Saved entries
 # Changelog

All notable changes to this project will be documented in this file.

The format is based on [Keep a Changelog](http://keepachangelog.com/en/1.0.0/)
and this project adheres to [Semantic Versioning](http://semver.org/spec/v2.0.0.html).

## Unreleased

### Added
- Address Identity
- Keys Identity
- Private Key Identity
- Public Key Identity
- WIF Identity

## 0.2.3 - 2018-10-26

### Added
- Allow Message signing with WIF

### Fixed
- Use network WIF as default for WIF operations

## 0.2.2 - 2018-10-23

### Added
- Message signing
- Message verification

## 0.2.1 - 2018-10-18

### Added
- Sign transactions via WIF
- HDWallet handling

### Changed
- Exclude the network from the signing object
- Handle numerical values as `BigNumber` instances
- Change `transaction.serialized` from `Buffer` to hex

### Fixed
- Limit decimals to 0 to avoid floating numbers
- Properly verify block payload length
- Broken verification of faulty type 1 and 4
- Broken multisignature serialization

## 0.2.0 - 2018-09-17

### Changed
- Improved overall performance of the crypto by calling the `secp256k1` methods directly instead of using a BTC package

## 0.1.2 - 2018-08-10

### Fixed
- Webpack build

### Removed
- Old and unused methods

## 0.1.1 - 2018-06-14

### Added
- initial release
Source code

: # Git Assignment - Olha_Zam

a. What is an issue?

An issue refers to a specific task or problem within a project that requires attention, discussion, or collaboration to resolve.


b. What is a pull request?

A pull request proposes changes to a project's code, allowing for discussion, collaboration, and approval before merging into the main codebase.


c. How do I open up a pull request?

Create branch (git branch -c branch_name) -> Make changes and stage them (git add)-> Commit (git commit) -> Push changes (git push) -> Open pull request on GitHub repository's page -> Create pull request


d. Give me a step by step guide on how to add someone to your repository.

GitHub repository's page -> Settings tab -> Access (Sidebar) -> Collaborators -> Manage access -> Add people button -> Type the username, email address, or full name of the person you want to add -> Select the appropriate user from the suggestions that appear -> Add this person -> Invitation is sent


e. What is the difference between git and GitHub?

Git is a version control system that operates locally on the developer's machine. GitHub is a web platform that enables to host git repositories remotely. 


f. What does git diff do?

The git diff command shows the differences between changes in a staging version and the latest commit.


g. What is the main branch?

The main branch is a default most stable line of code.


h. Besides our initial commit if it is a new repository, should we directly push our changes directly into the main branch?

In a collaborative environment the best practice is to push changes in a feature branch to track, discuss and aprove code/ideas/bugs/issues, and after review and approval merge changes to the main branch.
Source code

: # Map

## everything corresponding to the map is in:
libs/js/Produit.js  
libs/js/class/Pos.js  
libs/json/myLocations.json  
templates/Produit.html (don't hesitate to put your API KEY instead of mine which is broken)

▸ **ACTIVITY**
Look at the records above. Copy every line where the string "instead" occurs.

▸ **ANSWER**
- Improved overall performance of the crypto by calling the `secp256k1` methods directly instead of using a BTC package
templates/Produit.html (don't hesitate to put your API KEY instead of mine which is broken)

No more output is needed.